White House: Personnel Will Remain In Afghanistan Long After 2011 Drawdown

White House: Personnel Will Remain In Afghanistan Long After 2011 Drawdown

Senior White House officials said Tuesday night that while President Obama intends to start drawing down U.S. forces in Afghanistan starting in July 2011, the administration is committed to keeping an unspecified number of civilian personnel and military trainers in the country long after.

In a telephone briefing with new-media reporters just minutes after Obama formally announced that he would be sending an additional 30,000 troops to Afghanistan, three of his top aides provided a bit more detail about the timeframe for U.S. withdrawal from that country.

Speaking on condition of anonymity, a senior White House aide said that the president's goal is for the "extended surge" in U.S. forces to bolster the Afghan government.
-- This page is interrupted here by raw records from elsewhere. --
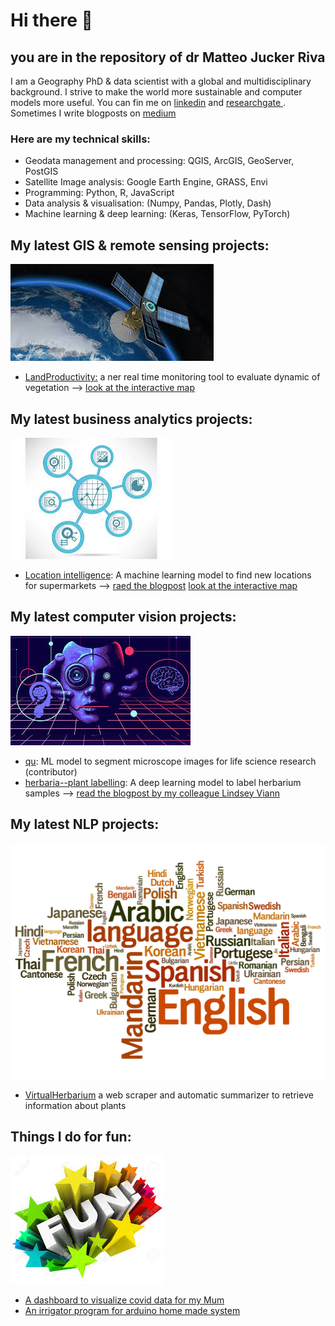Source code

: # Hi there 👋

<!--
**ciskoh/ciskoh** is a ✨ _special_ ✨ repository because its `README.md` (this file) appears on your GitHub profile.

Here are some ideas to get you started:

- 🔭 I’m currently working on ...
- 🌱 I’m currently learning ...
- 👯 I’m looking to collaborate on ..

- 🤔 I’m looking for help with ...

- 💬 Ask me about ...

- 📫 How to reach me: ...


- ⚡ Fun fact: ...
-->


## you are in the repository of dr Matteo Jucker Riva   
   
I am a Geography PhD & data scientist with a global and multidisciplinary background.
I strive to make the world more sustainable and computer models more useful. You can fin me on [linkedin](https://www.linkedin.com/in/matteojriva/) and [researchgate 
](https://www.researchgate.net/profile/Matteo_Jucker_Riva). Sometimes I write blogposts on [medium](https://matteo-jriva.medium.com/)

### Here are my technical skills:

- Geodata management and processing: QGIS, ArcGIS, GeoServer, PostGIS
- Satellite Image analysis: Google Earth Engine, GRASS, Envi
- Programming: Python, R, JavaScript
- Data analysis & visualisation: (Numpy, Pandas, Plotly, Dash)
- Machine learning & deep learning: (Keras, TensorFlow, PyTorch)


## My latest GIS & remote sensing projects:
   
![SAT](SAT.jpeg)   
- [LandProductivity:](https://github.com/ciskoh/LandProductivity) a ner real time monitoring tool to evaluate dynamic of vegetation --> [look at the interactive map](https://matteojriva.users.earthengine.app/view/suiviedesinterventionsmidelt)

## My latest business analytics projects:
   ![BUSINESS](BUSINESS.jpeg)   
- [Location intelligence](https://github.com/ciskoh/migros_branch_optimisation): A machine learning model to find new locations for supermarkets --> [raed the blogpost](https://matteo-jriva.medium.com/location-intelligence-the-branch-network-optimization-problem-4aa4740088d8) [look at the interactive map](https://www.google.com/maps/d/u/0/edit?mid=1_uX0U2V-byD1GLv0KRuWC2Gxv2wRuNT7&usp=sharing)

## My latest computer vision projects:   
   ![COMPvIZ](COMPvIZ.jpeg)    
- [qu](https://github.com/ciskoh/qu): ML model to segment microscope images for life science research (contributor)
- [herbaria--plant labelling](https://github.com/ciskoh/herbaria--plant-labeling): A deep learning model to label herbarium samples --> [read the blogpost by my colleague Lindsey Viann](https://lindseyviann.medium.com/final-bootcamp-blitz-b0e94407b0a)

## My latest NLP projects:   
   ![LANG](LANG.jpeg)   
- [VirtualHerbarium](https://github.com/ciskoh/VirtualHerbarium) a web scraper and automatic summarizer to retrieve information about plants

## Things I do for fun:   
   ![FUN](FUN.jpeg)   
- [A dashboard to visualize covid data for my Mum](https://github.com/ciskoh/mamma-il-covid)
- [An irrigator program for arduino home made system](https://github.com/ciskoh/irrigator_v2)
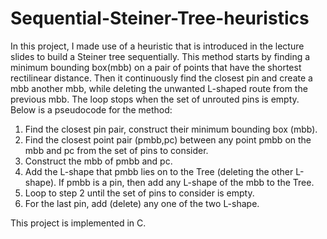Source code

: # Sequential-Steiner-Tree-heuristics

In this project, I made use of a heuristic that is introduced in the lecture slides to build a Steiner tree sequentially. This method starts by finding a minimum bounding box(mbb) on a pair of points that have the shortest rectilinear distance. Then it continuously find the closest pin and create a mbb another mbb, while deleting the unwanted L-shaped route from the previous mbb. The loop stops when the set of unrouted pins is empty. Below is a pseudocode for the method:
1.	Find the closest pin pair, construct their minimum bounding box (mbb).
2.	Find the closest point pair (pmbb,pc) between any point pmbb on the mbb and pc from the set of pins to consider.
3.	Construct the mbb of pmbb and pc.
4.	Add the L-shape that pmbb lies on to the Tree (deleting the other L-shape). If pmbb is a pin, then add any L-shape of the mbb to the Tree.
5.	Loop to step 2 until the set of pins to consider is empty.
6.	For the last pin, add (delete) any one of the two L-shape.

This project is implemented in C.

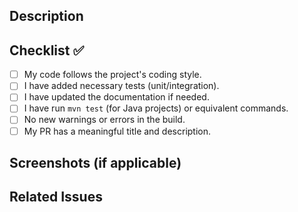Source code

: ## Description
<!-- Provide a brief description of the changes in this PR -->

## Checklist ✅
- [ ] My code follows the project's coding style.
- [ ] I have added necessary tests (unit/integration).
- [ ] I have updated the documentation if needed.
- [ ] I have run `mvn test` (for Java projects) or equivalent commands.
- [ ] No new warnings or errors in the build.
- [ ] My PR has a meaningful title and description.

## Screenshots (if applicable)
<!-- Add screenshots if your change includes UI updates -->

## Related Issues
<!-- Mention any related issues like: Fixes #123 -->

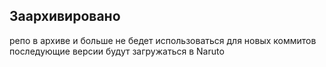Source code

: ## Заархивировано
репо в архиве и больше не бедет использоваться для новых коммитов
последующие версии будут загружаться в Naruto
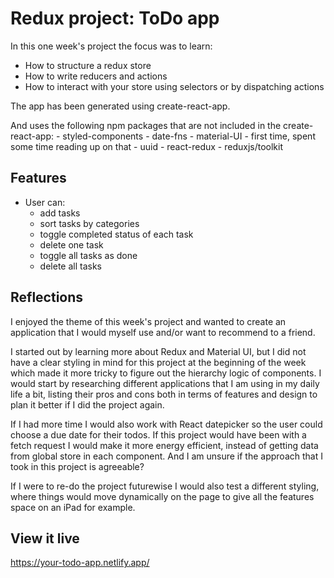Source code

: # Redux project: ToDo app
In this one week's project the focus was to learn:
- How to structure a redux store
- How to write reducers and actions
- How to interact with your store using selectors or by dispatching actions

The app has been generated using create-react-app.

And uses the following npm packages that are not included in the create-react-app:
	- styled-components
	- date-fns
	- material-UI - first time, spent some time reading up on that
	- uuid
	- react-redux
	- reduxjs/toolkit
## Features
- User can:
	- add tasks
	- sort tasks by categories
	- toggle completed status of each task
	- delete one task
	- toggle all tasks as done
	- delete all tasks
## Reflections
I enjoyed the theme of this week's project and wanted to create an application that I would myself use and/or want to recommend to a friend. 

I started out by learning more about Redux and Material UI, but I did not have a clear styling in mind for this project at the beginning of the week which made it more tricky to figure out the hierarchy logic of components. I would start by researching different applications that I am using in my daily life a bit, listing their pros and cons both in terms of features and design to plan it better if I did the project again.

If I had more time I would also work with React datepicker so the user could choose a due date for their todos.
If this project would have been with a fetch request I would make it more energy efficient, instead of getting data from global store in each component. And I am unsure if the approach that I took in this project is agreeable?

If I were to re-do the project futurewise I would also test a different styling, where things would move dynamically on the page to give all the features space on an iPad for example. 
## View it live
https://your-todo-app.netlify.app/

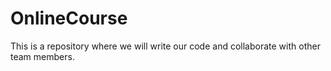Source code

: OnlineCourse
============

This is a repository where we will write our code and collaborate with other team members.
U.S. troops could then start being withdrawn.

But that doesn't mean that everyone's coming home.

"We have a longer term effort at training the Afghan national security forces which will take our financial support and training support," the official said "And longer than that is the civilian effort."

Obama, the official said. "was quite clear that we have enduring interest in the region and we won't be repeating the mistakes of the past and removing ourselves politically, diplomatically or economically from Afghanistan or Pakistan. So the short term is the combat forces [withdrawing]. But we will remain engaged in other ways."

The pace of the military withdrawal remains unclear. The White House will take "conditions on the ground into account" as it moves "through that process of getting combat forces out," the official said.

"We haven't indicated a specific rate of withdrawal or a number of withdrawal," said the official. "But as [the president] indicated in the speech it should be very clear to the Afghans that it is our expectations that they will be in charge, that they will be moving to be in charge of security in their own country."

The official also spoke of benchmarks for success -- but he wouldn't actually describe any of them. Instead, he said there would be monthly reports given to Obama as to the status of this "robust set of benchmarks." Congress, meanwhile, would be provided these reports on a quarterly basis.

"We will be very transparent with the American people about how we are doing against those goals so we can be accountable for them, and that is also true with this 18-month timeframe around this extended surge," the official said. "[This] not only increases our leverage and the pressure on the Afghan government, but frankly increases the pressure on us to perform during that time period. The president is very mindful of that and frankly recognizes his responsibility to the American people to be transparent."